Tidak bisa dipungkiri, kesedihan dan kekecewaan masih melingkupi dirinya. Meski semalam sebuah kemajuan sudah terlihat, saat anak itu menghabiskan makanannya dan meletakkannya kembali di luar sesuai dengan instruksi Inara. Namun sesudahnya, ia kembali berdiam diri di kamar. Belum sekalipun menginjakkan kaki ke lantai dasar ini. Dana sama sekali belum terlihat oleh mereka.
Guna terus mengontrol Dana, Inara tak pernah bosan melayangkan pesan kepadanya melalui SMS. Cara yang kuno sekali bukan? Disaat sudah maraknya media sosial berbasis internet. Tapi hendak dikata apa? Dana sama sekali tak membuka data selulernya. Semua akun media sosialnya tidak aktif. Karena itulah ia hanya bisa dihubungi melalui seluler. Inara percaya bahwa Dana pasti membaca setiap pesannya, walau tetap saja, tak ada balasan barang satu huruf pun dari pihak sana.
"Berhubung ini hari libur, semoga ada respon baik dari mereka. Minimal, dijawab aja dulu." Faizan berkata sambil melirik ponselnya, yang sudah memperlihatkan kontak Hanif pada layarnya. Saat ini, yang memiliki peluang besar untuk peduli hanyalah sang ayah, karenanya Qaisa diturunkan menjadi opsi kedua untuk dikabari.
"Bismillah aja, Mas. Semoga Mas Hanif juga lagi gak sibuk. Kalau ada kerjaan, weekend pun mau dibilang apa?" Sahut Inara atas pernyataan suaminya tadi. Ia sedang duduk di samping Faizan, sama-sama berada di ruang tamu untuk hal yang serius ini. Sebenarnya, pesan teks beserta foto surat hasil pemeriksaan sudah dikirimkan, hanya saja tidak dibaca sampai sekarang.

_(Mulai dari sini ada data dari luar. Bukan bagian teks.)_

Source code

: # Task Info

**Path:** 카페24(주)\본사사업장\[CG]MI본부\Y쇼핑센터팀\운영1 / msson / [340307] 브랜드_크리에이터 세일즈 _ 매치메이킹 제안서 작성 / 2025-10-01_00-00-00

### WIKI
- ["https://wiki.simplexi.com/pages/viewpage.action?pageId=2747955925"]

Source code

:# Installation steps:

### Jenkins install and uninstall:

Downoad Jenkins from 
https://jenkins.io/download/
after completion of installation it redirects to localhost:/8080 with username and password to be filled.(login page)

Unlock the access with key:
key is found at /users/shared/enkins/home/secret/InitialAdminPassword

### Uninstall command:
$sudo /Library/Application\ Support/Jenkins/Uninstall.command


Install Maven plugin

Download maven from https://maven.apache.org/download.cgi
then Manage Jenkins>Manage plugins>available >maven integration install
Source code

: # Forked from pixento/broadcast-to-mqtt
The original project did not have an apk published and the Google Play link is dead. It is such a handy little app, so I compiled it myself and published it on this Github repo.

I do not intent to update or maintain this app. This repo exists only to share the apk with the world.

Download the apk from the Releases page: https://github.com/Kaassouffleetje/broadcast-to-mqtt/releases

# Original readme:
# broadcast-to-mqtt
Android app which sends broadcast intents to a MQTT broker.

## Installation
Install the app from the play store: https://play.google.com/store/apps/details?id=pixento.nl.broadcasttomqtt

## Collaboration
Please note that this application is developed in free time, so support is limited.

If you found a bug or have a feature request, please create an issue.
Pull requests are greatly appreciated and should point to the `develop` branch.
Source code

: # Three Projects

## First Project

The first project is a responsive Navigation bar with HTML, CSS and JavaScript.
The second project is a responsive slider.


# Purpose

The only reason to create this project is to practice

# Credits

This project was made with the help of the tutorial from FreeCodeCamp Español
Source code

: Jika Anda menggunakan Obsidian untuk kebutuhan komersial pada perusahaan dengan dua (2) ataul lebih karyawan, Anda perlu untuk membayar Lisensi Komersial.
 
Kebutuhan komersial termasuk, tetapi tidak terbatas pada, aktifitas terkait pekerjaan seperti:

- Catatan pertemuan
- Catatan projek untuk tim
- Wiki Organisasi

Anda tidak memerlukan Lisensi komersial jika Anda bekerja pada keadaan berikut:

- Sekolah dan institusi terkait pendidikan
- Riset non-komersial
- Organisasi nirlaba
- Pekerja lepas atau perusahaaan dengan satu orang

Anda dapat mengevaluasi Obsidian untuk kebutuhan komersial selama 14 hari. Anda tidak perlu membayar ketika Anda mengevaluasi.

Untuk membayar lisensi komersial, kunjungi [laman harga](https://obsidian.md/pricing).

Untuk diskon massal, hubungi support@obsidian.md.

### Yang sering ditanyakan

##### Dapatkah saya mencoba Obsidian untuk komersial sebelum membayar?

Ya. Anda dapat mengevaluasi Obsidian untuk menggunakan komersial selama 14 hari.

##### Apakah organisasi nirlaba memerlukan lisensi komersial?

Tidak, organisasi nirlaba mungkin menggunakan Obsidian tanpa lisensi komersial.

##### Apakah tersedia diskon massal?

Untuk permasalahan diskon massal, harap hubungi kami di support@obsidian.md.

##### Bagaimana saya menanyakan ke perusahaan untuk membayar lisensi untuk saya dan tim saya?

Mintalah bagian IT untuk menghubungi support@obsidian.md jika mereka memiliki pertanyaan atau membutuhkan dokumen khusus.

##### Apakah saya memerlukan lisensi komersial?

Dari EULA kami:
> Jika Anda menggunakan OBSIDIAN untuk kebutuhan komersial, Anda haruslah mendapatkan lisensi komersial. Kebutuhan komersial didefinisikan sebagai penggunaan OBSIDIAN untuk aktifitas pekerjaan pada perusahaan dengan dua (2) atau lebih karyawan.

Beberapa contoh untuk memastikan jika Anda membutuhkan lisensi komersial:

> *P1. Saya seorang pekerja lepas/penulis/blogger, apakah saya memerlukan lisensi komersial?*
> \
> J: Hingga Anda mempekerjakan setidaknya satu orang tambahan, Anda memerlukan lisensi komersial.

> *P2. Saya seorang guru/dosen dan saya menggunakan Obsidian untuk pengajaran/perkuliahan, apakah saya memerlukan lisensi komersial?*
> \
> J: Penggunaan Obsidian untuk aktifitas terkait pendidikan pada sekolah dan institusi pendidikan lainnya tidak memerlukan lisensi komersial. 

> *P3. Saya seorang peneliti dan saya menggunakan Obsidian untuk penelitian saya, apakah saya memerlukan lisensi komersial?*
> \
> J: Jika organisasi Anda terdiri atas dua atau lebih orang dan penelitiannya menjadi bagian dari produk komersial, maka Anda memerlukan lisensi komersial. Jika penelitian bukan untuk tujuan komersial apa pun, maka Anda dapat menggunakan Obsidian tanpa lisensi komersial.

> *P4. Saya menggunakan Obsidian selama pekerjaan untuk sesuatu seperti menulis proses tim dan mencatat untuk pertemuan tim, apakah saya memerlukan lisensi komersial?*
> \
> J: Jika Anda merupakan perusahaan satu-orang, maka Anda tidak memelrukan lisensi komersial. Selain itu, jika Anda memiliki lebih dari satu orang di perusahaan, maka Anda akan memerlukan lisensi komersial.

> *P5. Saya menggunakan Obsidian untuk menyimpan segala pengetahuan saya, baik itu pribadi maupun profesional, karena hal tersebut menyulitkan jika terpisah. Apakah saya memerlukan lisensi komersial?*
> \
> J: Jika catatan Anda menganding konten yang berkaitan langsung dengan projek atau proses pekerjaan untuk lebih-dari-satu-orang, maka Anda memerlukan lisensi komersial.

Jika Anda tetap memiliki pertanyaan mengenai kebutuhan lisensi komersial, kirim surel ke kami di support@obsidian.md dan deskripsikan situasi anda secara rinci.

Sambungan telpon dimulai. Jarak antarnegara mulai dikikis demi sebuah informasi ini.
"Assalamu'alaikum, Mas Hanif," salam Faizan dengan sedikit kelegaan. Tersambungnya panggilan ini saja seolah sudah mengangkat sedikit beban dari dalam dirinya.
"Wa'alaikumussalam, Faizan. Ada apa?" Jawab Hanif dari sebuah tempat yang terdengar bising, seolah banyak sekali orang disana. Perasaan Faizan pun mulai tak enak, akankah kabar ini sampai dengan mulus?
"Mas sibuk, kah? Ada yang mau Faizan omongin," ungkapnya sebagai basa-basi.
"Apa, Zan?" Terlihat jelas bahwa pertanyaan pertama tidak dijawab. Lelaki di seberang sana tak mau mengakui kenyataan, namun tetap ingin mendengar apa yang ingin disampaikan.
"Dana sakit, Mas." Selagi ada kesempatan, Faizan langsung mengatakan inti topik.
"Sakit lagi? Kali ini kenapa? Kecapean lagi? Atau masalah lambungnya kambuh? Sempat dirawat di rumah sakit tidak?" Pertanyaan beruntun langsung dilontarkannya tanpa jeda. Membuat Faizan bingung hendak menjawab yang mana dulu.
"Kecapean juga iya, Mas. Beberapa hari lalu__"
"Iya, saya segera kesana. Sebentar."
Pembicaraan Faizan seketika terhenti saat suara percakapan lain terdengar. Hanif tampak menahan seseorang yang mulai memanggilnya.
"Beberapa hari lalu baru keluar dari rumah sakit," sambung Faizan menyelesaikan kalimatnya.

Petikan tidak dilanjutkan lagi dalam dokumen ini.